Orbital data centers powered by abundant solar energy could help solve AI's growing power crisis, but only if engineers redesign how chips handle heat in the vacuum of space. A new research paper from arXiv reveals that standard GPU architectures struggle under the thermal constraints of space, while emerging compute-in-memory accelerators could deliver 10 to 40 times better performance in these extreme conditions.

Why Is Space Suddenly Attractive for AI Computing?

The explosive growth of artificial intelligence has created an unprecedented demand for computing power. Data center workloads are projected to account for 30 to 40 percent of all new electricity demand in the United States by 2030, according to McKinsey and Company. This energy crisis has forced researchers and companies to explore unconventional solutions, including deploying AI infrastructure beyond Earth.

Space offers two compelling advantages: virtually unlimited solar energy and infinite physical space for large-scale deployments. The cold background temperature in the vacuum of space initially seems ideal for cooling hot computing chips. However, this apparent advantage masks a fundamental physics problem that terrestrial data centers never face.

What Makes Cooling in Space So Difficult?

On Earth, data centers rely on convection, where fans and liquid cooling systems rapidly move heat away from chips. In the vacuum of space, convection is impossible. Instead, chips must shed heat through thermal radiation, a much slower process that requires enormous radiators. This constraint severely limits how much power any space-based computing system can draw.

The research team developed a "radiator-in-the-loop" design methodology that directly links the permitted computing throughput with the practical cooling capacity available in space. Their thermal simulations revealed a critical problem: traditional GPU architectures with separate graphics processing units and high-bandwidth memory (HBM) create severe thermal hotspots under limited radiator capacity, forcing the system to throttle performance and reduce its effective computing power.

How Could Compute-In-Memory Accelerators Change the Game?

Compute-in-memory (CIM) accelerators represent an emerging alternative to traditional GPU designs. Instead of separating the computing logic from memory, CIM architectures integrate memory directly into the processor. This fundamental redesign addresses the "von Neumann memory wall," a well-known bottleneck where most energy consumption comes from moving data between memory and compute units rather than from computation itself.

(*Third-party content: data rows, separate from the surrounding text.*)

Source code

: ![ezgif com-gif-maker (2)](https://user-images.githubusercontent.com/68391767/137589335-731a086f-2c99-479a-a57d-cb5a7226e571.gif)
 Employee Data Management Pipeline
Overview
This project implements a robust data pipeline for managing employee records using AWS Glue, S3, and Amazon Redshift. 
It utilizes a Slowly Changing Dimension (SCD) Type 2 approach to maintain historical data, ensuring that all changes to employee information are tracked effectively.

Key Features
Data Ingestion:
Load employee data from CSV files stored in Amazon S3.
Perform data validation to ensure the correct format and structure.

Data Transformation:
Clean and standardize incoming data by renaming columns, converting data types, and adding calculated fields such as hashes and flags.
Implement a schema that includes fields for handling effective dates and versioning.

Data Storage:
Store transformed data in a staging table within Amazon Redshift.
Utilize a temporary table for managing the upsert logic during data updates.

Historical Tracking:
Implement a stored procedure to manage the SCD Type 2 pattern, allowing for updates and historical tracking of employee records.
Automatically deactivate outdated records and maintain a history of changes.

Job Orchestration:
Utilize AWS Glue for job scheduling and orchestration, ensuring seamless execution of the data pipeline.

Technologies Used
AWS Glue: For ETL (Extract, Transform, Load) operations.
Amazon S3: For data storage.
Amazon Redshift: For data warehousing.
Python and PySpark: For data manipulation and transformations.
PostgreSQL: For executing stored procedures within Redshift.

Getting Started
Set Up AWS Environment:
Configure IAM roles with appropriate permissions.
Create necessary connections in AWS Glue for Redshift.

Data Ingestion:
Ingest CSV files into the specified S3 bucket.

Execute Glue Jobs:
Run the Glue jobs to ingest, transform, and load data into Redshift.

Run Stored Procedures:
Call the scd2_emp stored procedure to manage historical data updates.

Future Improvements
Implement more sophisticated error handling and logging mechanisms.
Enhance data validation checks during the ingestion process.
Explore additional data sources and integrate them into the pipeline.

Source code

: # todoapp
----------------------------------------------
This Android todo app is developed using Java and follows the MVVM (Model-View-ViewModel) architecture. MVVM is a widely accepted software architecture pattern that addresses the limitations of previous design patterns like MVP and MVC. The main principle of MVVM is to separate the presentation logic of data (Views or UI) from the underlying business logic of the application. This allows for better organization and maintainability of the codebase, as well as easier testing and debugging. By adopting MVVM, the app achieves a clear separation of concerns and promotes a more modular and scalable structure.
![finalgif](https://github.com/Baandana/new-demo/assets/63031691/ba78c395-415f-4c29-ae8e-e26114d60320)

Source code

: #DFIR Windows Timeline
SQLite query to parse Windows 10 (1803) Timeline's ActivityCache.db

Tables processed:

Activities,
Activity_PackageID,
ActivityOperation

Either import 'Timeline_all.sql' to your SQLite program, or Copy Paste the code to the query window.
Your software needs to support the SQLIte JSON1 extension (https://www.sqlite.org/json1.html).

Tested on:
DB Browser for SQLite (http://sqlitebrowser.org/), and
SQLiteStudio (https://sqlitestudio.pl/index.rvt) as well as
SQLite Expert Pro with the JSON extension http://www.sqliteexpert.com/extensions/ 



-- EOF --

The research demonstrates that CIM accelerators exhibit much more uniform heat distribution across the chip compared to GPUs. This uniform thermal profile eliminates the hotspot problem entirely, allowing the system to maintain higher performance under the same radiator constraints. Across various artificial intelligence workloads, CIM consistently outperformed traditional GPUs in terms of computing operations per watt (TOPS/W) across a wide range of radiator budgets.

Steps to Evaluate AI Hardware for Space Deployment

• Thermal Modeling: Use finite-element-methods (FEM) based system modeling to assess how limited cooling impacts AI hardware performance under realistic space conditions.
• Radiator Budgeting: Establish a fixed radiator thermal rejection power budget and evaluate how different chip architectures perform within that constraint.
• Workload Testing: Benchmark candidate hardware across diverse representative AI compute workloads to identify which architectures maintain performance under thermal throttling.
• Heat Distribution Analysis: Map spatial thermal profiles to identify hotspots that could trigger performance degradation or system failures.

The research team's evaluation framework, based on roofline-like modeling, explicitly links radiator availability to the impact of thermal throttling on peak performance. This methodology could become essential as space-based computing transitions from theoretical concept to practical deployment.

What Do These Findings Mean for AI Infrastructure?

The magnitude of CIM's advantage is striking. Under tight thermal constraints, CIM accelerators delivered over 10 to 40 times improvement in TOPS compared to GPU-plus-HBM systems, depending on the specific workload and radiator budget. This performance gap opens what researchers describe as "an exciting venue for developing AI hardware for space computing."

Meanwhile, on Earth, the power infrastructure challenge continues to drive innovation in terrestrial data center efficiency. Navitas Semiconductor, a power-chip specialist, recently showcased collaboration with NVIDIA at Computex 2026, highlighting an 800-volt-to-6-volt power delivery board using gallium nitride (GaN) technology that achieves 97.5 percent peak efficiency. The company estimates the AI data center market alone could represent a serviceable addressable market opportunity of 1.4 billion to 2.5 billion dollars by 2030, with GaN and silicon carbide (SiC) adoption expected to grow at a compound annual rate of 66 to 87 percent between 2025 and 2030.

The convergence of these developments, from space-based orbital data centers to advanced power delivery systems on Earth, reflects the industry's urgent need to solve AI's power consumption challenge. Whether the solution comes from the vacuum of space or from more efficient terrestrial infrastructure, the next generation of AI computing will look fundamentally different from today's GPU-dominated data centers.